The cost of the decision to rid Iraq of its by-all-accounts despotic and murderous leader has been staggering, beginning in Iraq itself. Last year, an average of 6.5 people died there each day in suicide attacks and vehicle bombs, according to the Iraqi Body Count project. More than 110,000 Iraqis have died in the conflict since 2003 and millions have been displaced. By the end of last year, nearly 4,500 American soldiers had been killed and more than 32,000 wounded.

On these grounds alone, in a consistent world, those responsible for this suffering and loss of life should be treading the same path as some of their African and Asian peers who have been made to answer for their actions in the Hague.
[Emphasis added]

Of course, they won't. The US refused to sign on to the treaty creating the International Criminal Court. I suspect the UK did also. Both countries' leaders felt that would be transgressing on national sovereignty. That excuse might fly if either country seriously examined the behavior of their leaders and of the people carrying out the war and prosecuted them in a court of law, but neither country has done so. Instead, we in the US have been urged to "look forward, not backward." As a result, neither leader has faced the consequences of their actions. There has been no justice. And the wounds continue to fester.

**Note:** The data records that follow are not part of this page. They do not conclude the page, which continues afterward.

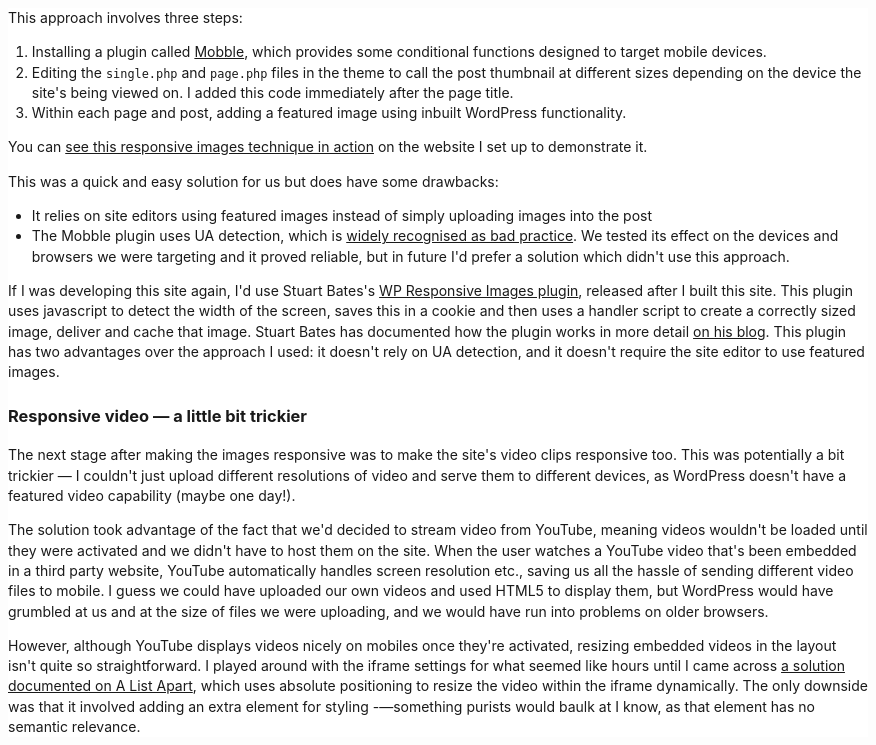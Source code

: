 <p>This approach involves three steps:</p>

<ol>
  <li>Installing a plugin called <a href="http://wordpress.org/extend/plugins/mobble/">Mobble</a>, which provides some conditional functions designed to target mobile devices.</li>
  <li>Editing the <code>single.php</code> and <code>page.php</code> files in the theme to call the post thumbnail at different sizes depending on the device the site&#39;s being viewed on. I added this code immediately after the page title.</li>
  <li>Within each page and post, adding a featured image using inbuilt WordPress functionality.</li>
</ol>

<p>You can <a href="http://compass-design.co.uk/resp_images/after/">see this responsive images technique in action</a> on the website I set up to demonstrate it.</p>

<p>This was a quick and easy solution for us but does have some drawbacks:</p>
<ul>
  <li>It relies on site editors using featured images instead of simply uploading images into the post</li>
  <li>The Mobble plugin uses UA detection, which is <a href="http://dev.opera.com/articles/view/using-capability-detection/">widely recognised as bad practice</a>. We tested its effect on the devices and browsers we were targeting and it proved reliable, but in future I&#39;d prefer a solution which didn&#39;t use this approach.</li>
</ul>

<p>If I was developing this site again, I&#39;d use Stuart Bates&#39;s <a href="http://wordpress.org/extend/plugins/wp-responsive-images/">WP Responsive Images plugin</a>, released after I built this site. This plugin uses javascript to detect the width of the screen, saves this in a cookie and then uses a handler script to create a correctly sized image, deliver and cache that image. Stuart Bates has documented how the plugin works in more detail <a href="http://www.stuartbates.com/wp-responsive-images/">on his blog</a>. This plugin has two advantages over the approach I used: it doesn&#39;t rely on UA detection, and it doesn&#39;t require the site editor to use featured images.</p>

<h3>Responsive video — a little bit trickier</h3>

<p>The next stage after making the images responsive was to make the site&#39;s video clips responsive too. This was potentially a bit trickier — I couldn&#39;t just upload different resolutions of video and serve them to different devices, as WordPress doesn&#39;t have a featured video capability (maybe one day!).</p>

<p>The solution took advantage of the fact that we&#39;d decided to stream video from YouTube, meaning videos wouldn&#39;t be loaded until they were activated and we didn&#39;t have to host them on the site. When the user watches a YouTube video that&#39;s been embedded in a third party website, YouTube automatically handles screen resolution etc., saving us all the hassle of sending different video files to mobile. I guess we could have uploaded our own videos and used HTML5 to display them, but WordPress would have grumbled at us and at the size of files we were uploading, and we would have run into problems on older browsers.</p>

<p>However, although YouTube displays videos nicely on mobiles once they&#39;re activated, resizing embedded videos in the layout isn&#39;t quite so straightforward. I played around with the iframe settings for what seemed like hours until I came across <a href="http://www.alistapart.com/articles/creating-intrinsic-ratios-for-video/">a solution documented on A List Apart</a>, which uses absolute positioning to resize the video within the iframe dynamically. The only downside was that it involved adding an extra element for styling -—something purists would baulk at I know, as that element has no semantic relevance.</p>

At this point I should disclose that I consider Desmond Tutu a hero, a saint, if you will. I have heard him speak. I have dined with him and spoken with him, one-on-one. I love and respect this man and his wife deeply. Archbishop Tutu, unlike Barack Obama earned his Nobel Peace Prize by his actions in apartheid South Africa. He never gave up, he was relentless against the white regime which so horribly oppressed the black majority. But he also never changed his message. Victory would not come through violence, but through the non-violence espoused by Gandhi and by Jesus of Nazareth. In the end, he was right. I think Nelson Mandela, the other hero of South Africa would agree.

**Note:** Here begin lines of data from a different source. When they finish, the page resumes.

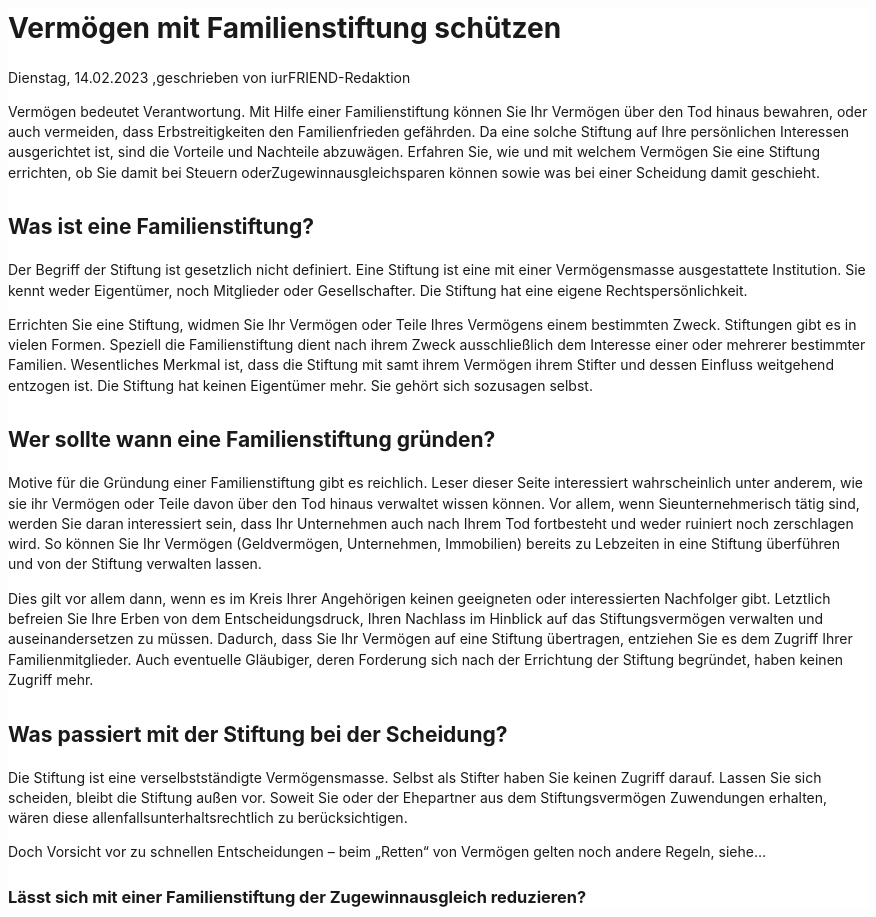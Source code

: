 # Vermögen mit Familienstiftung schützen

Dienstag, 14.02.2023 ,geschrieben von iurFRIEND-Redaktion

Vermögen bedeutet Verantwortung. Mit Hilfe einer Familienstiftung können Sie Ihr Vermögen über den Tod hinaus bewahren, oder auch vermeiden, dass Erbstreitigkeiten den Familienfrieden gefährden. Da eine solche Stiftung auf Ihre persönlichen Interessen ausgerichtet ist, sind die Vorteile und Nachteile abzuwägen. Erfahren Sie, wie und mit welchem Vermögen Sie eine Stiftung errichten, ob Sie damit bei Steuern oderZugewinnausgleichsparen können sowie was bei einer Scheidung damit geschieht.

## Was ist eine Familienstiftung?

Der Begriff der Stiftung ist gesetzlich nicht definiert. Eine Stiftung ist eine mit einer Vermögensmasse ausgestattete Institution. Sie kennt weder Eigentümer, noch Mitglieder oder Gesellschafter. Die Stiftung hat eine eigene Rechtspersönlichkeit.

Errichten Sie eine Stiftung, widmen Sie Ihr Vermögen oder Teile Ihres Vermögens einem bestimmten Zweck. Stiftungen gibt es in vielen Formen. Speziell die Familienstiftung dient nach ihrem Zweck ausschließlich dem Interesse einer oder mehrerer bestimmter Familien. Wesentliches Merkmal ist, dass die Stiftung mit samt ihrem Vermögen ihrem Stifter und dessen Einfluss weitgehend entzogen ist. Die Stiftung hat keinen Eigentümer mehr. Sie gehört sich sozusagen selbst.

## Wer sollte wann eine Familienstiftung gründen?

Motive für die Gründung einer Familienstiftung gibt es reichlich. Leser dieser Seite interessiert wahrscheinlich unter anderem, wie sie ihr Vermögen oder Teile davon über den Tod hinaus verwaltet wissen können. Vor allem, wenn Sieunternehmerisch tätig sind, werden Sie daran interessiert sein, dass Ihr Unternehmen auch nach Ihrem Tod fortbesteht und weder ruiniert noch zerschlagen wird. So können Sie Ihr Vermögen (Geldvermögen, Unternehmen, Immobilien) bereits zu Lebzeiten in eine Stiftung überführen und von der Stiftung verwalten lassen.

Dies gilt vor allem dann, wenn es im Kreis Ihrer Angehörigen keinen geeigneten oder interessierten Nachfolger gibt. Letztlich befreien Sie Ihre Erben von dem Entscheidungsdruck, Ihren Nachlass im Hinblick auf das Stiftungsvermögen verwalten und auseinandersetzen zu müssen. Dadurch, dass Sie Ihr Vermögen auf eine Stiftung übertragen, entziehen Sie es dem Zugriff Ihrer Familienmitglieder. Auch eventuelle Gläubiger, deren Forderung sich nach der Errichtung der Stiftung begründet, haben keinen Zugriff mehr.

## Was passiert mit der Stiftung bei der Scheidung?

Die Stiftung ist eine verselbstständigte Vermögensmasse. Selbst als Stifter haben Sie keinen Zugriff darauf. Lassen Sie sich scheiden, bleibt die Stiftung außen vor. Soweit Sie oder der Ehepartner aus dem Stiftungsvermögen Zuwendungen erhalten, wären diese allenfallsunterhaltsrechtlich zu berücksichtigen.

Doch Vorsicht vor zu schnellen Entscheidungen – beim „Retten“ von Vermögen gelten noch andere Regeln, siehe…

### Lässt sich mit einer Familienstiftung der Zugewinnausgleich reduzieren?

When the change came, the horrors the white regime visited on black citizens were not swept under the carpet, nor were there mass beheadings. Instead, the architects and their underlings were given a chance to go through a process known as the Truth and Reconciliation Commission. There were consequences, yes. But there was also healing. Something we have been denied.

So, Archbishop Tutu, I commend your latest non-violent stance. We still have a lot to learn from you.